When sprites go beyond that into hi-def territory like Guilty Gear or KOF 12, there’s something that gets lost. At that size, pixels don’t do as much work “interpreting” art; they begin to just plainly delineate it. Think of the tricks you have to pull to make a street fighter alpha character smile, whereas a Guilty Gear character’s smile would just be a plain line of pixels. It’s the difference between painting and drawing with a ballpoint pen. The blending together that pixels naturally do takes up a smaller fraction of the art. Things like dithering become ineffective and pointless. It’s not that the art is inferior or end result unimpressive, but it somehow becomes less pixel art-y.
But then there’s the other end, when you start to shrink things down to the point that you have to start strategically deciding what details to cut. You’ll often see small sprites using either 1) big-head SD styles that cartoonize things enough to make characters recognizable from a distance, or 2) very thin-looking realistic proportions for when action is a higher priority. Think Contra sprites versus an RPG like Final Fantasy. Contra’s focus is the on-screen action instead of its characters, whereas the characters in an RPG are the stars of the show. That’s the big deciding factor behind what kind of art style you choose for a game with characters that small.
When it comes to making sprites in all these different sizes, it’s pretty obvious how you’d pixel a hi-def sprite (convert a drawing and pixel over it), and on this site I suggest you can use a similar method to pixel a fighter size sprite. But what about small scale sprites? Are there any shortcuts to building those?
To answer that, let’s play a game. Or rather, let me play a game and you watch: since the answer depends on the style you want to use, I’ll take some of the styles from those sample sprites above and see if I can guess how they were made.
And there you have, just off the top of my head, three different ways to go about making small scale sprites. My mindset is basically “there just has to be a more intuitive way than starting straight with pixels,” with the exception of simple NES-type styles and those cases when you get down to the ridiculously small. Yeah, I’ll even touch on that wacky style, too:
For games like King Arthur’s Gold, shortcuts become redundant because that style of art is based start to finish in the language of pixels. It’s not meant to do any interpretation. (Meaning that for a normal sprite you might say “let’s see what the best way is to get these six pixels to convey this guy’s eye”, whereas for a micro sprite you’d say “this one pixel will represent his eye”.) But although there aren’t shortcuts for micro sprites, there are guidelines you can use to make the final image look nice. And in fact those guidelines apply with FilFortress’ sprite too.
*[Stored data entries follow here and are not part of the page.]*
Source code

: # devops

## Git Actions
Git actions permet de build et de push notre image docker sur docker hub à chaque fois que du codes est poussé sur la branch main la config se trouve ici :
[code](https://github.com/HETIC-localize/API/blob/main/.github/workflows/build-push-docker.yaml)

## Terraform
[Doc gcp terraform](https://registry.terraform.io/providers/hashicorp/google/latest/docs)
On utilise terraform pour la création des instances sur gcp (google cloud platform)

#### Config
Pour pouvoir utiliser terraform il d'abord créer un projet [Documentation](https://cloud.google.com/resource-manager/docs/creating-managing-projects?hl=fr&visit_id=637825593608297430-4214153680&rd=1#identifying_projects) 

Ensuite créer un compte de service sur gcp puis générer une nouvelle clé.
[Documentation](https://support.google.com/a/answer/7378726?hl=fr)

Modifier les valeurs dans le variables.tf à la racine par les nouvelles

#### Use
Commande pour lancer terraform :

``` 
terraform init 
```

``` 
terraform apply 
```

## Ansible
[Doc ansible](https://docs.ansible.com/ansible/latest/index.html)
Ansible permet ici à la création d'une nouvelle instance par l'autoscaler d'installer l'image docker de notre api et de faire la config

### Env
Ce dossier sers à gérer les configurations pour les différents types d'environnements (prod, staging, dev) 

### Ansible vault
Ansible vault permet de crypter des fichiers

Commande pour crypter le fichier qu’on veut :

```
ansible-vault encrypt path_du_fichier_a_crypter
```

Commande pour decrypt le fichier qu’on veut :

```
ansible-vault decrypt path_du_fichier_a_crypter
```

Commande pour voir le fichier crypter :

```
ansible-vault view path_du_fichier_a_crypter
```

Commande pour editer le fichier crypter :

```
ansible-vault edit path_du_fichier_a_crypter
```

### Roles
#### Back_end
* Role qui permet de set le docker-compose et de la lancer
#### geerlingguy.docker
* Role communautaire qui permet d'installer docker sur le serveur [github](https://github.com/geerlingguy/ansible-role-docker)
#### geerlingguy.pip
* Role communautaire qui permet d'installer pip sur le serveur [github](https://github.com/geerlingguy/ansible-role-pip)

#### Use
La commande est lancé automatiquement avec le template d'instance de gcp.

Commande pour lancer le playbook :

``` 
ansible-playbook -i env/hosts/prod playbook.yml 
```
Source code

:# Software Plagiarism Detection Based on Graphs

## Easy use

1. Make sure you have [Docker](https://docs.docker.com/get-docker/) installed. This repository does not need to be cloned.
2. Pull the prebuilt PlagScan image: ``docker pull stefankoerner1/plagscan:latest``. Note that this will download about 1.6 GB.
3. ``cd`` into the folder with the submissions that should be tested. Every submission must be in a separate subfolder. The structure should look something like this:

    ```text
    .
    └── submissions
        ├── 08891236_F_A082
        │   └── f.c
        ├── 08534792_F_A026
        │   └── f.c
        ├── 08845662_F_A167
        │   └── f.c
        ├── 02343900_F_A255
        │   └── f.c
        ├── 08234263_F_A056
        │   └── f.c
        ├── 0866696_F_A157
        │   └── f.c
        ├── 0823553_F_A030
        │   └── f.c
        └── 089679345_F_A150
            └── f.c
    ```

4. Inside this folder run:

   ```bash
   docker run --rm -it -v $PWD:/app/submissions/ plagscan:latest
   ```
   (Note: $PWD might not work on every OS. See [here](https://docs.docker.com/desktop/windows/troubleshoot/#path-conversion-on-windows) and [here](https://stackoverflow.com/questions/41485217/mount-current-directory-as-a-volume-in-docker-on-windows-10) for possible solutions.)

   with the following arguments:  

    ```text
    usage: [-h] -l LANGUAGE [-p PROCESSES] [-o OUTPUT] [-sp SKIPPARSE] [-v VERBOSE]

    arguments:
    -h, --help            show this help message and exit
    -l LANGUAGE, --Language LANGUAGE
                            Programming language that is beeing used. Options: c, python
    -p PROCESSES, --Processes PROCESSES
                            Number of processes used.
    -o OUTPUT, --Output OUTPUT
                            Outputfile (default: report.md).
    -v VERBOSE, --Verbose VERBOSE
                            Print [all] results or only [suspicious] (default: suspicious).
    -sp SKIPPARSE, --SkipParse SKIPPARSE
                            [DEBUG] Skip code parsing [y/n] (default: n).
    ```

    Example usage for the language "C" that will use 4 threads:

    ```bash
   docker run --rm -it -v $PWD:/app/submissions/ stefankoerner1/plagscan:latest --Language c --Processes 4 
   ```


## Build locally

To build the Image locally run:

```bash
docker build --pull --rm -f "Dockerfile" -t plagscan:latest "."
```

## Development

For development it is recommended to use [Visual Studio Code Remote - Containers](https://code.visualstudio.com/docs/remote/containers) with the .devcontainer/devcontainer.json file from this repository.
So then back to this caveman sprite. The art style is already chosen. The issue is making the final product look good with so few pixels to work with. Right now the sprite appears kind of muddled, with so many details that they all start mixing together. It’s natural to want to do this. Usually when you draw something, accuracy counts. If the caveman is wearing a pelt from a giant cat, you need to explain that to the viewer by drawing leopard spots. But unless you’re a skilled artist intending to spend hours using a 16-bit color palette making Metal Slug level sprites, let me offer you a trick that’ll save you from being overwhelmed and still help improve your final product. Ready? When the sprite’s under 50 pixels, don’t draw leopard spots.
“But you’re leaving out a big chunk of his design if you don’t!” True, if you were doing full sized artwork of the character, you’d want to include it. And again if you’re already a good artist or using a high color count, go right ahead. But if you’re new to this style, go in with the mindset that by making sprites that are under 50 pixels, you’re doing a different job with a different goal. Your job in that case is to make it clear what the viewer is looking at, with just enough detail to suggest who they’re looking at.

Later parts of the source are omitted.